On Sat, Sep 5, 2015 at 9:45 PM, Amit Kapila <amit(dot)kapila16(at)gmail(dot)com> wrote:
>
>
> On Fri, Sep 4, 2015 at 12:55 PM, Michael Paquier <michael(dot)paquier(at)gmail(dot)com> wrote:
>>
>>
>> On Fri, Sep 4, 2015 at 2:07 PM, Amit Kapila <amit(dot)kapila16(at)gmail(dot)com> wrote:
>>>>
>>>> It was actually a far cleaner approach to have a failure flag to decide if based on the async state process should move on to a failure code path or not.
>>>
>>>
>>> I think you have already tried, but it seems to me that if we can handle
>>> it based on result status, that would be better, rather than introducing
>>> new state, but anyway lets first try to sort out above reported problem.
>>
>>
>> So, looking at that again with a fresh eye, I noticed that getCopyDataMessage has a similar error handling when it fails on pqCheckInBufferSpace. So looking at what I added, it seems that I am trying to duplicate the protocol error handling even if everything is already present, so that's really overdoing it. Hence, let's simply drop this idea of new flag PGASYNC_FATAL and instead treat the OOM as a sync handling error with the server, like in the patch attached.
>>
>
> I think sync handling error, drops the connection which I feel should
> be only done as a last resort for any error and if we are able to handle
> OOM error for other kind of messages, then we should try to handle
> it for Copy related messages as well. I have tried to do it for Copy
> In and Copy Out protocol messages in the attached patch with logic
> similar to what is currently used in code. The idea is that in Copy
> mode if there is error we just return the error and the pending data
> will be automatically discarded in next execution during PQexecStart().

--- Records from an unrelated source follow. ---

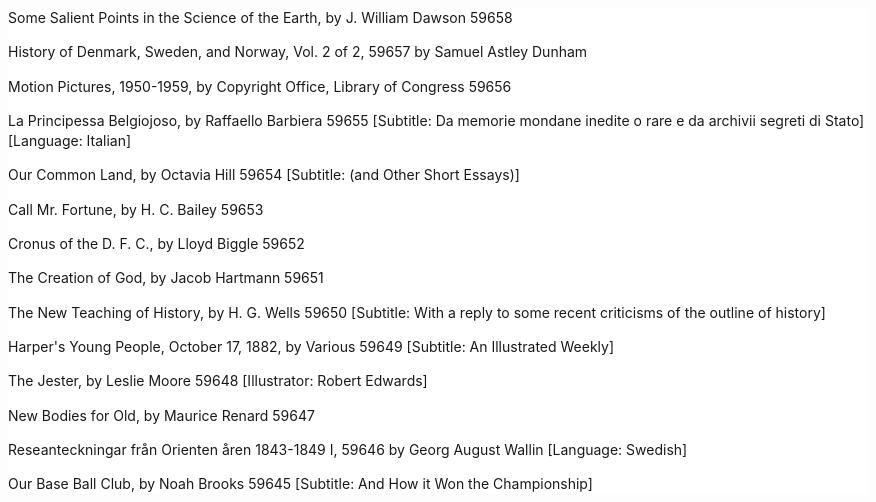 Some Salient Points in the Science of the Earth, by J. William Dawson    59658

History of Denmark, Sweden, and Norway, Vol. 2 of 2,                     59657
  by Samuel Astley Dunham

Motion Pictures, 1950-1959, by Copyright Office, Library of Congress     59656

La Principessa Belgiojoso, by Raffaello Barbiera                         59655
  [Subtitle: Da memorie mondane inedite o rare
   e da archivii segreti di Stato]
  [Language: Italian]

Our Common Land, by Octavia Hill                                         59654
  [Subtitle: (and Other Short Essays)]

Call Mr. Fortune, by H. C. Bailey                                        59653

Cronus of the D. F. C., by Lloyd Biggle                                  59652

The Creation of God, by Jacob Hartmann                                   59651

The New Teaching of History, by H. G. Wells                              59650
  [Subtitle: With a reply to some recent criticisms
   of the outline of history]

Harper's Young People, October 17, 1882, by Various                      59649
  [Subtitle: An Illustrated Weekly]

The Jester, by Leslie Moore                                              59648
  [Illustrator: Robert Edwards]

New Bodies for Old, by Maurice Renard                                    59647

Reseanteckningar från Orienten åren 1843-1849 I,                         59646
  by Georg August Wallin
  [Language: Swedish]

Our Base Ball Club, by Noah Brooks                                       59645
   [Subtitle: And How it Won the Championship]
</pre>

OK. So you rely on the error state set by pqSaveErrorResult, then wrap
an error check in getCopyResult and PQexecFinish... I guess that this
is acceptable for COPY as this code path would just kept looping
infinitely on the current HEAD.

>
>
>> When emulating an OOM with this patch, I am getting this error instead of the infinite loop, which looks acceptable to me:
>> =# copy aa to stdout;
>> out of memory
>> lost synchronization with server: got message type "H", length 5
>> The connection to the server was lost. Attempting reset: Succeeded.
>>
>> The extra message handling I have added at the end of getCopyStart and getParamDescriptions still looks more adapted to me when a failure happens, so I kept it.
>
>
> Sure, but then make the handling similar to getRowDescriptions() both for
> failure and success case, that way code will be consistent.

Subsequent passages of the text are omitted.